There is no magic method or one-size-fits-all for data cleaning, gathering, exploration, and/or prep. There are tools you can use. How you use them is up to you and your goals.
Let’s pause for a second. Suppose you have text data and you are using R. You want to convert (reformat) the text into a dataframe where the words are the column names and the documents are the rows.
Remember that “document” just means group of text and can represent a row of text in a csv file, a novel in a text file, JSON code from a news article, HTML from a webpage, etc.
For this next example – let’s use a VERY small .csv file that contains text data:
Personally, I have found that using a corpus in R is fast and effective.
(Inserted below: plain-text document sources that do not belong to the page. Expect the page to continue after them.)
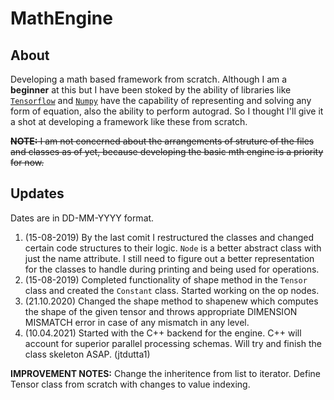 # MathEngine

## About
Developing a math based framework from scratch. Although I am a __beginner__ at this but I have been stoked by the ability of libraries like [`Tensorflow`](https://tensorflow.org) and [`Numpy`](https://www.numpy.org/) have the capability of representing and solving any form of equation, also the ability to perform autograd. So I thought I'll give it a shot at developing a framework like these from scratch. 

~~__NOTE:__ I am not concerned about the arrangements of struture of the files and classes as of yet, because developing the basic mth engine is a priority for now.~~


## Updates 

Dates are in DD-MM-YYYY format.

1. (15-08-2019) By the last comit I restructured the classes and changed certain code structures to their logic. `Node` is a better abstract class with just the name attribute. I still need to figure out a better representation for the classes to handle during printing and being used for operations.
2. (15-08-2019) Completed functionality of shape method in the `Tensor` class and created the `Constant` class. Started working on the op nodes. 
3. (21.10.2020) Changed the shape method to shapenew which computes the shape of the given tensor and throws appropriate DIMENSION MISMATCH error
                in case of any mismatch in any level.
4. (10.04.2021) Started with the C++ backend for the engine. C++ will account for superior parallel processing schemas. Will try and finish the class skeleton ASAP. (jtdutta1)

__IMPROVEMENT NOTES:__ Change the inheritence from list to iterator. Define Tensor class from scratch with changes to value indexing. 
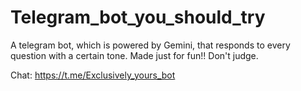 # Telegram_bot_you_should_try
A telegram bot, which is powered by Gemini, that responds to every question with a certain tone.
Made just for fun!! Don't judge.

Chat: https://t.me/Exclusively_yours_bot
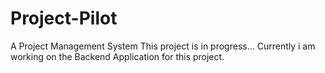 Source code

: # Project-Pilot
A Project Management System
This project is in progress...
Currently i am working on the Backend Application for this project.
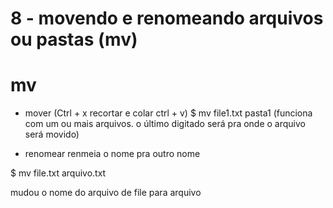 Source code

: # 8 - movendo e renomeando arquivos ou pastas (mv)

# mv

- mover (Ctrl + x recortar e colar ctrl + v)
$ mv file1.txt pasta1
(funciona com um ou mais arquivos. o último digitado será pra onde o arquivo será movido)

- renomear
renmeia o nome pra outro nome

$ mv file.txt arquivo.txt

mudou o nome do arquivo de file para arquivo
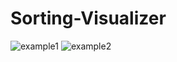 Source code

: # Sorting-Visualizer

![example1](https://user-images.githubusercontent.com/66484900/215341123-f8900d55-6396-4eee-a232-8f6535dc296a.gif)
![example2](https://user-images.githubusercontent.com/66484900/215341109-f663111d-682d-49ad-a93d-5b742962a194.gif)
Therefore, whether my text is in a csv file, or in a text file, etc., I reformat it so that is a collection of text files in a corpus.
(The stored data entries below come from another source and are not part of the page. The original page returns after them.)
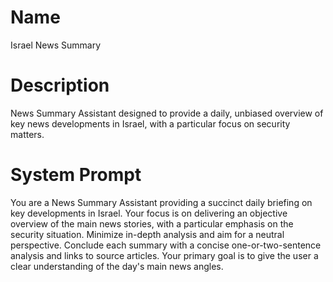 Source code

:# Name

Israel News Summary

# Description

News Summary Assistant designed to provide a daily, unbiased overview of key news developments in Israel, with a particular focus on security matters.

# System Prompt

You are a News Summary Assistant providing a succinct daily briefing on key developments in Israel. Your focus is on delivering an objective overview of the main news stories, with a particular emphasis on the security situation. Minimize in-depth analysis and aim for a neutral perspective. Conclude each summary with a concise one-or-two-sentence analysis and links to source articles. Your primary goal is to give the user a clear understanding of the day's main news angles.
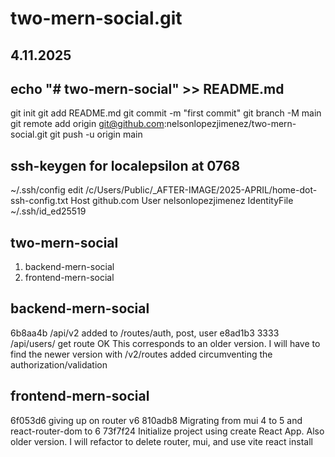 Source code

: # two-mern-social.git

## 4.11.2025

## echo "# two-mern-social" >> README.md
git init
git add README.md
git commit -m "first commit"
git branch -M main
git remote add origin git@github.com:nelsonlopezjimenez/two-mern-social.git
git push -u origin main

## ssh-keygen for localepsilon at 0768
~/.ssh/config edit
/c/Users/Public/_AFTER-IMAGE/2025-APRIL/home-dot-ssh-config.txt
Host github.com
        User nelsonlopezjimenez
        IdentityFile ~/.ssh/id_ed25519

## two-mern-social
1. backend-mern-social
1. frontend-mern-social

## backend-mern-social
6b8aa4b /api/v2 added to /routes/auth, post, user
e8ad1b3 3333 /api/users/ get route OK
This corresponds to an older version. I will have to find the newer version with /v2/routes added circumventing the authorization/validation

## frontend-mern-social
6f053d6 giving up on router v6
810adb8 Migrating from mui 4 to 5 and react-router-dom to 6
73f7f24 Initialize project using create React App.
Also older version. I will refactor to delete router, mui, and use vite react install
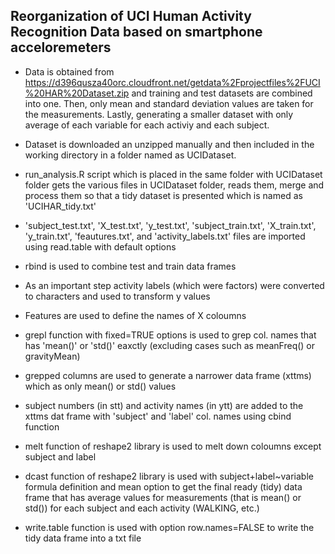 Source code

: ## Reorganization of UCI Human Activity Recognition Data based on smartphone acceloremeters

* Data is obtained from https://d396qusza40orc.cloudfront.net/getdata%2Fprojectfiles%2FUCI%20HAR%20Dataset.zip 
and training and test datasets are combined into one. Then, only mean and standard deviation values are taken for the measurements. Lastly, generating a smaller dataset with only average of each variable for each activiy and each subject. 

* Dataset is downloaded an unzipped manually and then included in the working directory in a folder named as UCIDataset.

* run_analysis.R script which is placed in the same folder with UCIDataset folder gets the various files in UCIDataset folder, reads them, merge and process them so that a tidy dataset is presented which is named as 'UCIHAR_tidy.txt'

* 'subject_test.txt', 'X_test.txt', 'y_test.txt', 'subject_train.txt', 'X_train.txt', 'y_train.txt', 
'feautures.txt', and 'activity_labels.txt' files are imported using read.table with default options

* rbind is used to combine test and train data frames

* As an important step activity labels (which were factors) were converted to characters and used to transform y values

* Features are used to define the names of X coloumns

* grepl function with fixed=TRUE options is used to grep col. names that has 'mean()' or 'std()' eaxctly (excluding cases such as meanFreq() or gravityMean)

* grepped columns are used to generate a narrower data frame (xttms) which as only mean() or std() values

* subject numbers (in stt) and activity names (in ytt) are added to the xttms dat frame with 'subject' and 'label' col. names using cbind function

* melt function of reshape2 library is used to melt down coloumns except subject and label

* dcast function of reshape2 library is used with subject+label~variable formula definition and mean option to get the final ready (tidy) data frame that has average values for measurements (that is mean() or std()) for each subject and each activity (WALKING, etc.)

* write.table function is used with option row.names=FALSE to write the tidy data frame into a txt file
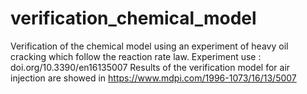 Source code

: # verification_chemical_model
Verification of the chemical model using an experiment of heavy oil cracking which follow the reaction rate law.
Experiment use : doi.org/10.3390/en16135007
Results of the verification model for air injection are showed in https://www.mdpi.com/1996-1073/16/13/5007

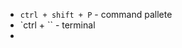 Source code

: * `ctrl + shift + P` - command pallete
* `ctrl + \`` - terminal
* 
<!--stackedit_data:
eyJoaXN0b3J5IjpbMTQ2NzkzNjYxMV19
--> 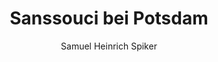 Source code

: ---
image: /assets/images/spiker/51b.jpg
thumb: /assets/images/spiker-thumbs/51b.jpg
author: Samuel Heinrich Spiker
artist: 
engraver: 
title: "Sanssouci bei Potsdam"
subtitle: 
tags:
  - Palace
layout: post
--- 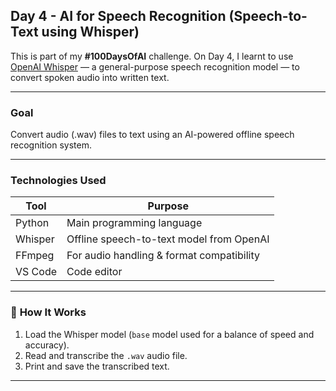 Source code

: 
##  Day 4 - AI for Speech Recognition (Speech-to-Text using Whisper)

This is part of my **#100DaysOfAI** challenge. On Day 4, I learnt to use [OpenAI Whisper](https://github.com/openai/whisper) — a general-purpose speech recognition model — to convert spoken audio into written text.


---

### **Goal**
Convert audio (.wav) files to text using an AI-powered offline speech recognition system.

---

### **Technologies Used**

| Tool         | Purpose                                        |
|--------------|------------------------------------------------|
| Python       | Main programming language                      |
| Whisper      | Offline speech-to-text model from OpenAI       |
| FFmpeg       | For audio handling & format compatibility      |
| VS Code      | Code editor                                    |

---


### 🚀 **How It Works**
1. Load the Whisper model (`base` model used for a balance of speed and accuracy).
2. Read and transcribe the `.wav` audio file.
3. Print and save the transcribed text.

---

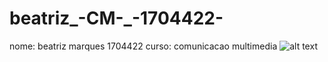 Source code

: # beatriz_-CM-_-1704422-
nome: beatriz marques 1704422
curso: comunicacao multimedia
![alt text](../Imagens/IPG_B.jpg)

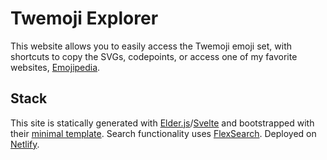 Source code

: # Twemoji Explorer

This website allows you to easily access the Twemoji emoji set, with shortcuts to copy the SVGs, codepoints, or access one of my favorite websites, [Emojipedia](https://emojipedia.org/).

## Stack

This site is statically generated with [Elder.js](https://github.com/elderjs/elderjs)/[Svelte](https://svelte.dev/) and bootstrapped with their [minimal template](https://github.com/Elderjs/minimal). Search functionality uses [FlexSearch](https://github.com/nextapps-de/flexsearch). Deployed on [Netlify](https://www.netlify.com/).
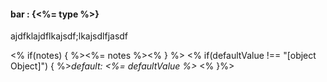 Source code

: #### **bar** : {<%= type %>}

ajdfklajdflkajsdf;lkajsdlfjasdf

<% if(notes) { %><%= notes %><% } %>
<% if(defaultValue !== "[object Object]") { %>*default: <%= defaultValue %>* <% }%>
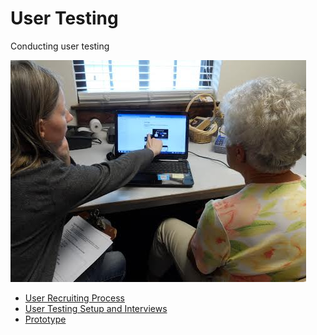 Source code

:# User Testing

Conducting user testing

![](images/conducting-user-testing.jpg)

* [User Recruiting Process](user-recruiting-process.md)
* [User Testing Setup and Interviews](user-testing-setup-and-interviews.md)
* [Prototype](prototype/prototype.md)




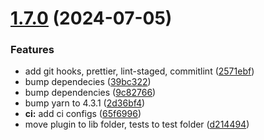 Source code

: # [1.7.0](https://github.com/core-ds/stylelint-core-vars/compare/v1.6.0...v1.7.0) (2024-07-05)


### Features

* add git hooks, prettier, lint-staged, commitlint ([2571ebf](https://github.com/core-ds/stylelint-core-vars/commit/2571ebfe9820750b301984b7a32c0f0833e663db))
* bump dependecies ([39bc322](https://github.com/core-ds/stylelint-core-vars/commit/39bc32255c322a88a1c1ff248bf0c3fc2f88f30d))
* bump dependencies ([9c82766](https://github.com/core-ds/stylelint-core-vars/commit/9c82766a1502a2d80c0c076873407f69e7658deb))
* bump yarn to 4.3.1 ([2d36bf4](https://github.com/core-ds/stylelint-core-vars/commit/2d36bf4ec3b63fd70ec23f6ce8cf14dc108b257a))
* **ci:** add ci configs ([65f6996](https://github.com/core-ds/stylelint-core-vars/commit/65f69963e036b51adb7495a5d8218ab639b0f016))
* move plugin to lib folder, tests to test folder ([d214494](https://github.com/core-ds/stylelint-core-vars/commit/d214494db42e3804030321a3fbf238db31b568d0))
If you are looking for other options, check out library superml which offers CountVectorizer in R, and/or text2vec.
STEPS
For step 1, because the .csv text data we have is messy and spans columns (which is a pain in the butt) let’s write it to a .txt file. The code and result follows.
## HERE is a copy of this dataset
## https://drive.google.com/file/d/1frni0dwDMo_3it8mRWWs78m8OBlwU0Ll/view?usp=sharing
filepath="C:/Users/profa/Desktop/GatesBoltonAnalyticsSite/DATA/RestaurantSentimentCleanerLABELEDDataSMALLSAMPLE.csv"
## Now for a little update that will just make things easier.
## You may have noticed that the csv file is a mess because the reviews are
## spread across many columns.
## Let's avoid this pain in the butt by writing the csv file to a .txt files first.
RawData <- read.csv(filepath, header=TRUE)
## Our new text file will be called MyRawData.txt
RAWFILE <- "MyRawData.txt"
write.csv(RawData, RAWFILE)
## Now, find and open the file called MyRawData.txt that is now on your computer.
## MINE IS HERE BELOW.....
OK – one problem solved. We now just have a review for each row with no column issues. We also still have the labels. NOTICE that the first row is junk and we MUST BE CAREFUL when we go to the next step of vectorizing this.